15. DW1 was David Mulonzi Mutune. He adopted his statement and list of documents as evidence save for the letter dated 30. 11. 07. He testified that he is a banker by profession and has been a personal banker for the past 22 years. He testified that the plaintiff charged two of his properties, that is KANGUNDO/MUISUNI/3359&KANGUNDO/KITWII/1993as security to borrow and amount of Kshs 110,000/- and there were two accounts 057258630002 and 1107259398 that both belong to the plaintiff. He testified that the plaintiff approached the bank to borrow Kshs 120,000/- and the same was granted. According to him, the plaintiff requested the loan to be converted to an overdraft which was accepted. He testified that the plaintiff did not inform the bank that he was using the account to clear cheques for his friends or relatives. Further that cheques were issued by the plaintiff despite insufficiency of funds in his account. He testified that a cheque of Kshs 812,210 was deposited on 10. 5.2003 and the amount credited, the bank instructed its lawyers to issue a demand notice to the plaintiff and at that time the bank account was overdrawn and interest charges were due. He testified that the plaintiff withdrew 812,210 on 27. 10. 10, however on learning the fraud in the withdrawn sum, the bank removed the entry for the said sum. The plaintiff’s letter dated 31. 10. 11 seems to acknowledge that he owed the bank the monies and admits indebtedness vide letter dated 20. 1.2012 however the plaintiff has not settled the money thus the bank engaged valuers and the valuation fees was Kshs 39,800. The bank later sought the services of an auctioneer to sell the properties. He testified that the amount due as at 21. 5.12 was Kshs 543,065. 66 and as at 30. 4.16 the outstanding amount on the overdraft account stood at Kshs 812,122. 66 whereas as at 3. 5.16 the balance of the operating account that handled the fraudulent cheque was Kshs 3,228. 901. 69. He testified that the defendant should be allowed to sell the securities that are held by them to recover the debt that has remained unpaid for 7 years, and the counterclaim should be allowed as prayed.

16. On cross-examination, he testified that he is an assistant Manager at KCB Tala Branch and knows the plaintiff as a customer who has a normal operating account and a loan account, he did not bring the account opening forms however. He admitted that the bank had a duty to issue the plaintiff with bank statements and is unable to ascertain if the plaintiff was issued with statements. He testified that the loan account is opened internally by the bank and he does not have copies of the loan account documents neither is he able to ascertain if the plaintiff cleared the loan balance.

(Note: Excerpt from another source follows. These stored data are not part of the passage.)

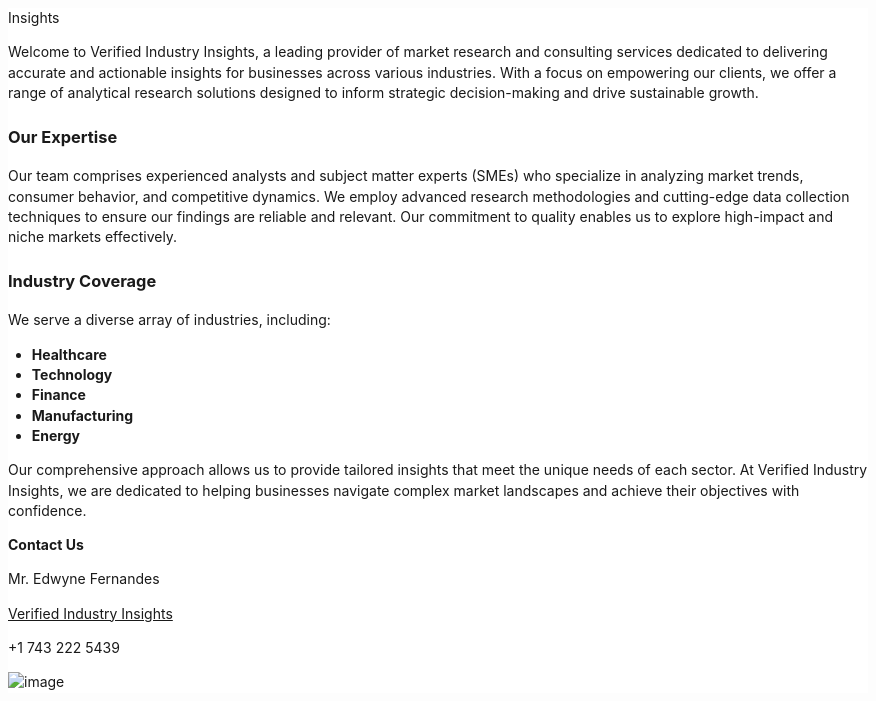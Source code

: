 Insights</h3><p>Welcome to Verified Industry Insights, a leading provider of market research and consulting services dedicated to delivering accurate and actionable insights for businesses across various industries. With a focus on empowering our clients, we offer a range of analytical research solutions designed to inform strategic decision-making and drive sustainable growth.</p><h3>Our Expertise</h3><p>Our team comprises experienced analysts and subject matter experts (SMEs) who specialize in analyzing market trends, consumer behavior, and competitive dynamics. We employ advanced research methodologies and cutting-edge data collection techniques to ensure our findings are reliable and relevant. Our commitment to quality enables us to explore high-impact and niche markets effectively.</p><h3>Industry Coverage</h3><p>We serve a diverse array of industries, including:</p><ul><li><strong>Healthcare</strong></li><li><strong>Technology</strong></li><li><strong>Finance</strong></li><li><strong>Manufacturing</strong></li><li><strong>Energy</strong></li></ul><p>Our comprehensive approach allows us to provide tailored insights that meet the unique needs of each sector. At Verified Industry Insights, we are dedicated to helping businesses navigate complex market landscapes and achieve their objectives with confidence.</p><p><strong>Contact Us</strong></p><p>Mr. Edwyne Fernandes</p><p><a href="https://www.verifiedindustryinsights.com/">Verified Industry Insights</a></p><p>+1 743 222 5439</p>
![image](https://github.com/user-attachments/assets/a4a94370-0f2b-4726-abde-94586d02472b)
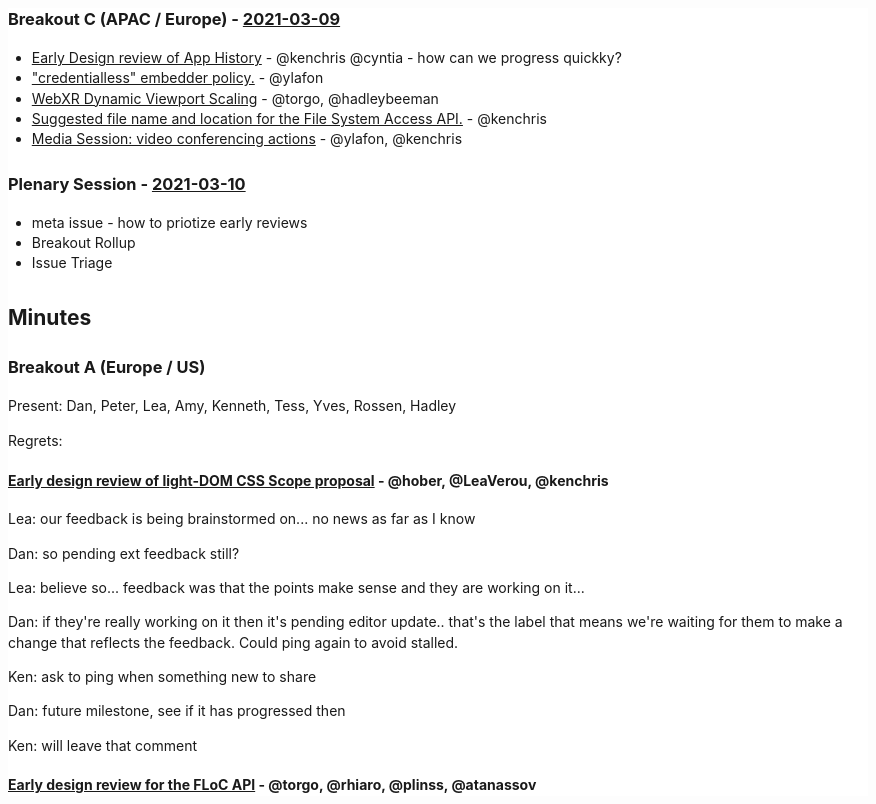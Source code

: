 
### Breakout C (APAC / Europe) - [2021-03-09](https://www.timeanddate.com/worldclock/converter.html?iso=20210309T080000&p1=224&p2=43&p3=136&p4=195&p5=26&p6=248&p7=240)

* [Early Design review of App History](https://github.com/w3ctag/design-reviews/issues/605) - @kenchris @cyntia - how can we progress quickky?
* ["credentialless" embedder policy.](https://github.com/w3ctag/design-reviews/issues/582) - @ylafon
* [WebXR Dynamic Viewport Scaling](https://github.com/w3ctag/design-reviews/issues/588) - @torgo, @hadleybeeman
* [Suggested file name and location for the File System Access API.](https://github.com/w3ctag/design-reviews/issues/598) - @kenchris
* [Media Session: video conferencing actions](https://github.com/w3ctag/design-reviews/issues/608) - @ylafon, @kenchris

### Plenary Session - [2021-03-10](https://www.timeanddate.com/worldclock/converter.html?iso=20210310T060000&p1=224&p2=43&p3=136&p4=195&p5=26&p6=248&p7=240)

* meta issue - how to priotize early reviews
* Breakout Rollup
* Issue Triage

## Minutes

### Breakout A (Europe / US) 

Present: Dan, Peter, Lea, Amy, Kenneth, Tess, Yves, Rossen, Hadley

Regrets:

#### [Early design review of light-DOM CSS Scope proposal](https://github.com/w3ctag/design-reviews/issues/593) - @hober, @LeaVerou, @kenchris

Lea: our feedback is being brainstormed on... no news as far as I know

Dan: so pending ext feedback still?

Lea: believe so... feedback was that the points make sense and they are working on it...

Dan: if they're really working on it then it's pending editor update.. that's the label that means we're waiting for them to make a change that reflects the feedback. Could ping again to avoid stalled.

Ken: ask to ping when something new to share

Dan: future milestone, see if it has progressed then

Ken: will leave that comment

#### [Early design review for the FLoC API](https://github.com/w3ctag/design-reviews/issues/601) - @torgo, @rhiaro, @plinss, @atanassov
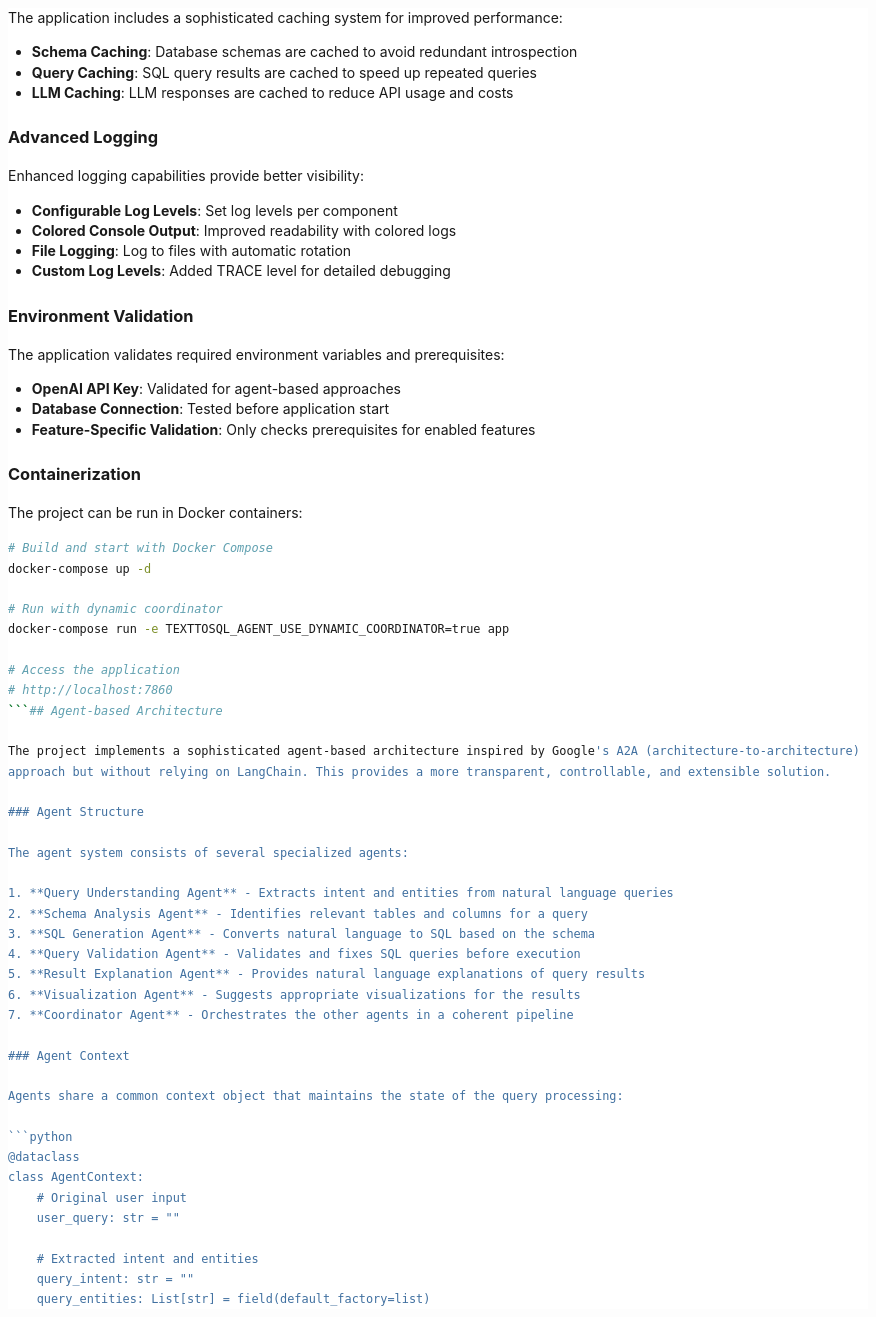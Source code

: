 The application includes a sophisticated caching system for improved performance:

- **Schema Caching**: Database schemas are cached to avoid redundant introspection
- **Query Caching**: SQL query results are cached to speed up repeated queries
- **LLM Caching**: LLM responses are cached to reduce API usage and costs

### Advanced Logging

Enhanced logging capabilities provide better visibility:

- **Configurable Log Levels**: Set log levels per component
- **Colored Console Output**: Improved readability with colored logs
- **File Logging**: Log to files with automatic rotation
- **Custom Log Levels**: Added TRACE level for detailed debugging

### Environment Validation

The application validates required environment variables and prerequisites:

- **OpenAI API Key**: Validated for agent-based approaches
- **Database Connection**: Tested before application start
- **Feature-Specific Validation**: Only checks prerequisites for enabled features

### Containerization

The project can be run in Docker containers:

```bash
# Build and start with Docker Compose
docker-compose up -d

# Run with dynamic coordinator
docker-compose run -e TEXTTOSQL_AGENT_USE_DYNAMIC_COORDINATOR=true app

# Access the application
# http://localhost:7860
```## Agent-based Architecture

The project implements a sophisticated agent-based architecture inspired by Google's A2A (architecture-to-architecture) approach but without relying on LangChain. This provides a more transparent, controllable, and extensible solution.

### Agent Structure

The agent system consists of several specialized agents:

1. **Query Understanding Agent** - Extracts intent and entities from natural language queries
2. **Schema Analysis Agent** - Identifies relevant tables and columns for a query
3. **SQL Generation Agent** - Converts natural language to SQL based on the schema
4. **Query Validation Agent** - Validates and fixes SQL queries before execution
5. **Result Explanation Agent** - Provides natural language explanations of query results
6. **Visualization Agent** - Suggests appropriate visualizations for the results
7. **Coordinator Agent** - Orchestrates the other agents in a coherent pipeline

### Agent Context

Agents share a common context object that maintains the state of the query processing:

```python
@dataclass
class AgentContext:
    # Original user input
    user_query: str = ""
    
    # Extracted intent and entities
    query_intent: str = ""
    query_entities: List[str] = field(default_factory=list)
```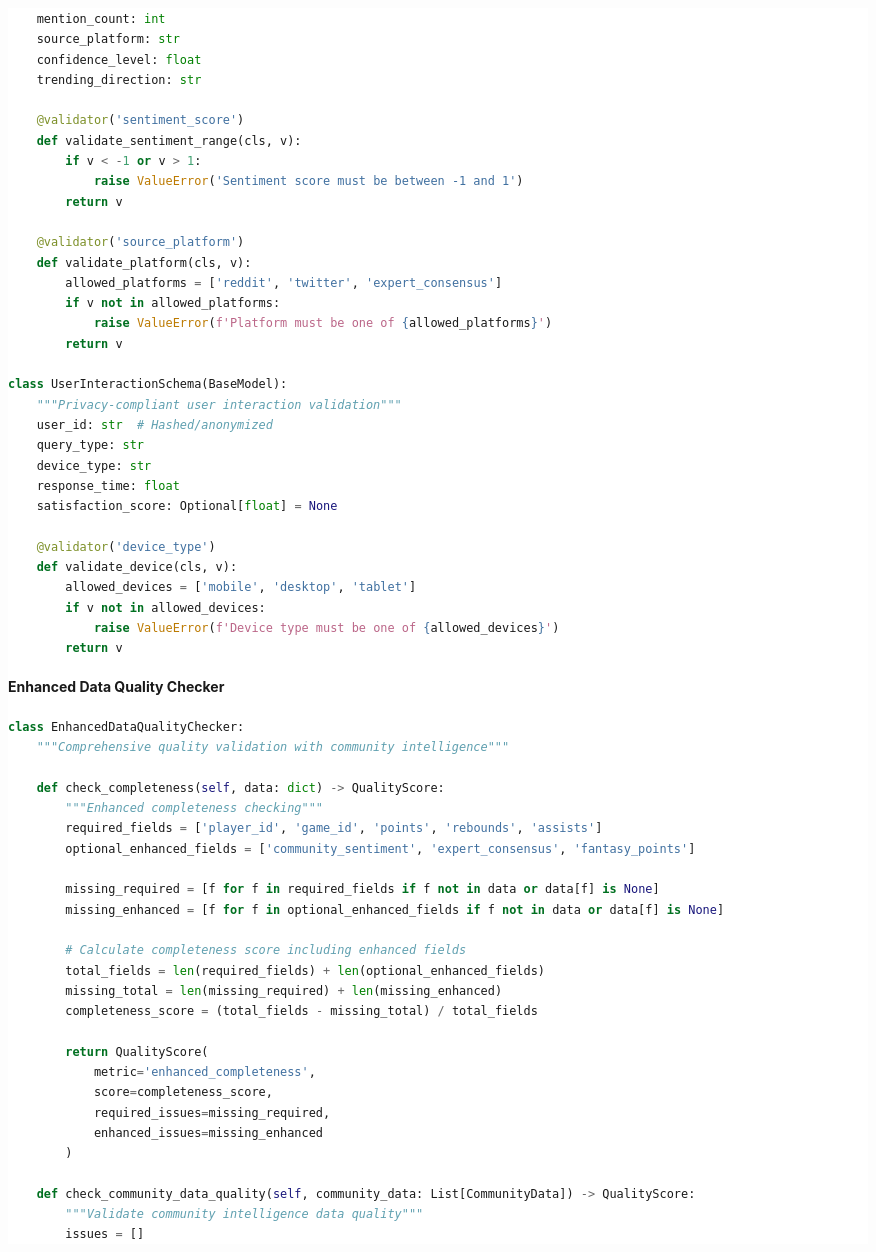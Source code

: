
 ```python
    mention_count: int
    source_platform: str
    confidence_level: float
    trending_direction: str
    
    @validator('sentiment_score')
    def validate_sentiment_range(cls, v):
        if v < -1 or v > 1:
            raise ValueError('Sentiment score must be between -1 and 1')
        return v
    
    @validator('source_platform')
    def validate_platform(cls, v):
        allowed_platforms = ['reddit', 'twitter', 'expert_consensus']
        if v not in allowed_platforms:
            raise ValueError(f'Platform must be one of {allowed_platforms}')
        return v

class UserInteractionSchema(BaseModel):
    """Privacy-compliant user interaction validation"""
    user_id: str  # Hashed/anonymized
    query_type: str
    device_type: str
    response_time: float
    satisfaction_score: Optional[float] = None
    
    @validator('device_type')
    def validate_device(cls, v):
        allowed_devices = ['mobile', 'desktop', 'tablet']
        if v not in allowed_devices:
            raise ValueError(f'Device type must be one of {allowed_devices}')
        return v
```

#### Enhanced Data Quality Checker
```python
class EnhancedDataQualityChecker:
    """Comprehensive quality validation with community intelligence"""
    
    def check_completeness(self, data: dict) -> QualityScore:
        """Enhanced completeness checking"""
        required_fields = ['player_id', 'game_id', 'points', 'rebounds', 'assists']
        optional_enhanced_fields = ['community_sentiment', 'expert_consensus', 'fantasy_points']
        
        missing_required = [f for f in required_fields if f not in data or data[f] is None]
        missing_enhanced = [f for f in optional_enhanced_fields if f not in data or data[f] is None]
        
        # Calculate completeness score including enhanced fields
        total_fields = len(required_fields) + len(optional_enhanced_fields)
        missing_total = len(missing_required) + len(missing_enhanced)
        completeness_score = (total_fields - missing_total) / total_fields
        
        return QualityScore(
            metric='enhanced_completeness', 
            score=completeness_score, 
            required_issues=missing_required,
            enhanced_issues=missing_enhanced
        )
    
    def check_community_data_quality(self, community_data: List[CommunityData]) -> QualityScore:
        """Validate community intelligence data quality"""
        issues = []
```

He could not confirm the circumstances under which a fraudulent cheque was deposited into the bank account and did not have a copy of the same as it went to the clearing house. He admitted that there was a mix up on the figures on the demand notices. He testified that there must have been other penalties that shot the amount due upwards. He further testified that it is the responsibility of the bank to scrutinize the cheques before crediting them and that the interest rated vary from time to time.

17. On re-examination, he testified that the plaintiff’s advocates never requested for account opening documents and there is no document asking for statement. Further that he is not aware that a court order was served on the bank and therefore the bank had a right to continue levying interest. He testified that he cannot tell if the cheques deposited were fraudulent or not. He further testified that the statutory notices does not affect the fact that the plaintiff owed the bank and that he is not able to tell if the capitalized interest was lumped together with the normal interest and cannot tell the circumstances that gave rise to the different interest rates.

Submissions

18. The counsel for the plaintiff vide submissions filed on 28th August, 2018 submitted that the failure by the defendant to follow the procedure before it exercised its statutory power of sale precludes them from exercising the said power. They quoted Sections 89 and 90 of the Land Act and the case of David Gitome Kuhiguka v Equity Bank Ltd (2013) eKLR wherethe honourable court restrained the defendant from selling the charged properties for non-compliance with section 90(2) (b) of the Land Act. Counsel for the plaintiff further submitted that there is a difference in the amounts claimed in the demand notices, the amount claimed in the demand notices are different from what is in the counterclaim and there is no demand notice demanding the amounts in the counter claim. Further that the defendant has not adduced any evidence as to the amounts claimed as auctioneers charges and valuers charges. Further counsel submits that the interest in the fraudulent amount of Kshs 812,210 was not removed. He urged the court to allow the prayers in the plaint and dismiss the counterclaim with costs.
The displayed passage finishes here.